** Assignment **
The lines to be copied are those below that contain "referencelist".

--- Exercise data Enclosed Below ---

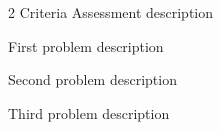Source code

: 	\begin{multicols}{2}
		\vspace{-0.25cm}
		Criteria Assessment description
		
		\vspace{0.25cm}
		\vspace{-0.25cm}
		First problem description
		
		\vspace{0.25cm}
		\vspace{-0.25cm}
		Second problem description
		
		\vspace{0.25cm}
		\vspace{-0.25cm}
		Third problem description
	\end{multicols}
	

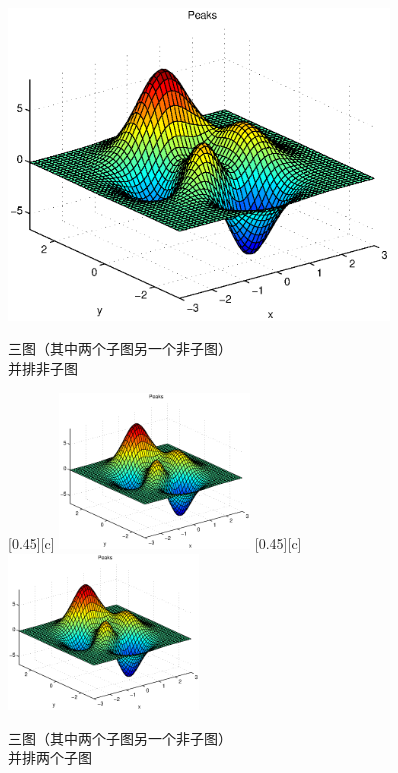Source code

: \documentclass{article}
\begin{document}
    \begin{figure}[!htbp]
        \centering
        \begin{minipage}[b]{0.45\linewidth}
            \centering
            \includegraphics[width=0.9\textwidth]{example}
            \caption{三图（其中两个子图另一个非子图）\\并排非子图}
            \label{}
        \end{minipage}%
        \begin{minipage}[b]{0.45\linewidth}
            [0.45\textwidth][c]{
                \centering
                \includegraphics[width=0.45\textwidth]{example}
                \label{}
            }%
            \hspace{0.02cm} %
            [0.45\textwidth][c]{
                \centering
                \includegraphics[width=0.45\textwidth]{example}
                \label{}
            } 
            \caption{三图（其中两个子图另一个非子图）\\并排两个子图}
            \label{}
        \end{minipage}
    \end{figure}
\end{document}
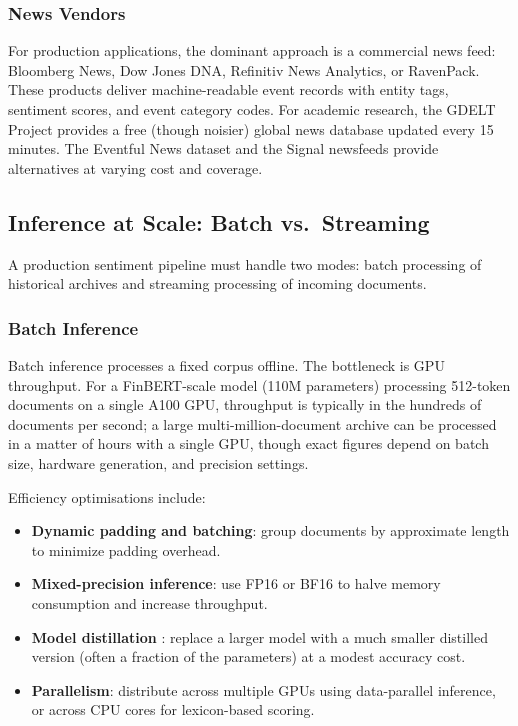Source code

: \subsubsection*{News Vendors}

For production applications, the dominant approach is a commercial news feed: Bloomberg News, Dow Jones DNA, Refinitiv News Analytics, or RavenPack. These products deliver machine-readable event records with entity tags, sentiment scores, and event category codes. For academic research, the GDELT Project provides a free (though noisier) global news database updated every 15 minutes. The Eventful News dataset and the Signal newsfeeds provide alternatives at varying cost and coverage.

\subsection{Inference at Scale: Batch vs.\ Streaming}
\label{sec:ch09-inference-at-scale}

A production sentiment pipeline must handle two modes: batch processing of historical archives and streaming processing of incoming documents.

\subsubsection*{Batch Inference}

Batch inference processes a fixed corpus offline. The bottleneck is GPU throughput. For a FinBERT-scale model (110M parameters) processing 512-token documents on a single A100 GPU, throughput is typically in the hundreds of documents per second; a large multi-million-document archive can be processed in a matter of hours with a single GPU, though exact figures depend on batch size, hardware generation, and precision settings.

Efficiency optimisations include:
\begin{itemize}
  \item \textbf{Dynamic padding and batching}: group documents by approximate length to minimize padding overhead.
  \item \textbf{Mixed-precision inference}: use FP16 or BF16 to halve memory consumption and increase throughput.
  \item \textbf{Model distillation} \citep{hinton2015distilling}: replace a larger model with a much smaller distilled version (often a fraction of the parameters) at a modest accuracy cost.
  \item \textbf{Parallelism}: distribute across multiple GPUs using data-parallel inference, or across CPU cores for lexicon-based scoring.
\end{itemize}

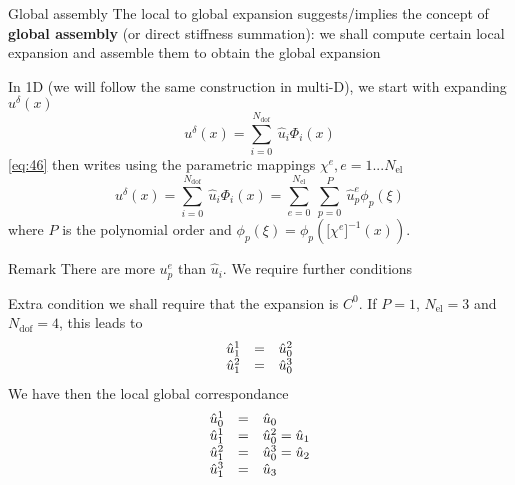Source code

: \begin{frame}{Global assembly}
  The local to global expansion suggests/implies the concept of \textbf{global
    assembly} (or direct stiffness summation): we shall compute
  certain local expansion and assemble them to obtain the global expansion

  In 1D (we will follow the same construction in multi-D), we start with expanding $u^\delta(x)$  
  \begin{equation}
    \label{eq:46}
    u^\delta(x) = \sum_{i=0}^{N_\text{dof}}\ \hat{u}_i \Phi_i(x)
  \end{equation}
  \eqref{eq:46} then writes using the parametric mappings $\chi^e, e=1...N_{\text{el}}$ 
  \begin{equation}
    \label{eq:45}
    u^\delta(x) = \sum_{i=0}^{N_\text{dof}}\ \hat{u}_i \Phi_i(x) = \sum_{e=0}^{N_\text{el}}\ \sum_{p=0}^{P}\ \hat{u}^e_p \phi_p(\xi)
  \end{equation}
  where $P$ is the polynomial order and $\phi_p(\xi) = \phi_p( \Big[ \chi^e\Big]^{-1} (x) )$.

  \begin{block}{Remark}
    There are more $u^e_p$ than $\hat{u}_i$. We require further conditions
  \end{block}
\end{frame}

\begin{frame}{Extra condition}
  we shall require that the expansion is $C^0$. If $P=1$, $N_{\text{el}} = 3$ and $N_{\text{dof}} = 4$, this leads to 
  \begin{equation}
    \label{eq:47}
    \begin{array}[c]{rcl}
      \hat{u}^1_1 &=& \hat{u}^2_0 \\
      \hat{u}^2_1 &=& \hat{u}^3_0 
    \end{array}
  \end{equation}
  We have  then the local global correspondance
  \begin{equation}
    \label{eq:48}
    \begin{array}[c]{rcl}
      \hat{u}^1_0 &=& \hat{u}_0 \\
      \hat{u}^1_1 &=& \hat{u}^2_0 = \hat{u}_1\\
      \hat{u}^2_1 &=& \hat{u}^3_0  = \hat{u}_2\\
      \hat{u}^3_1 &=& \hat{u}_3 \\
    \end{array}
  \end{equation}
\end{frame}



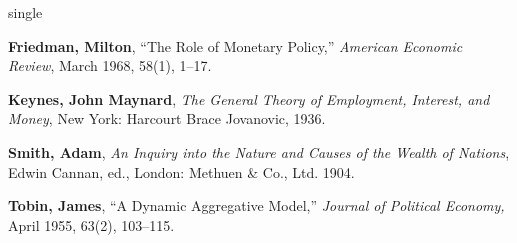 \documentclass[12pt]{uthesis-v12}  %
\begin{document}

\myreferences

 \hfill {}      %

\begin{referencelist}{single}
\item \textbf{Friedman, Milton}, ``The Role of Monetary Policy,''
      \emph{American Economic Review}, March 1968, 58(1), 1--17.

\item \textbf{Keynes, John Maynard}, \emph{The General Theory of
      Employment, Interest, and Money}, New York: Harcourt Brace
      Jovanovic, 1936.

\item \textbf{Smith, Adam}, \emph{An Inquiry into the Nature and
      Causes of the Wealth of Nations}, Edwin Cannan, ed.,
      London: Methuen \& Co., Ltd. 1904.

\item \textbf{Tobin, James}, ``A Dynamic Aggregative Model,''
      \emph{Journal of Political Economy,} April 1955, 63(2),
      103--115.
\end{referencelist}

 \hfill {}      %
\end{document}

--- End of Enclosed Exercise data ---

** Written solution **
\begin{referencelist}{single}
\end{referencelist}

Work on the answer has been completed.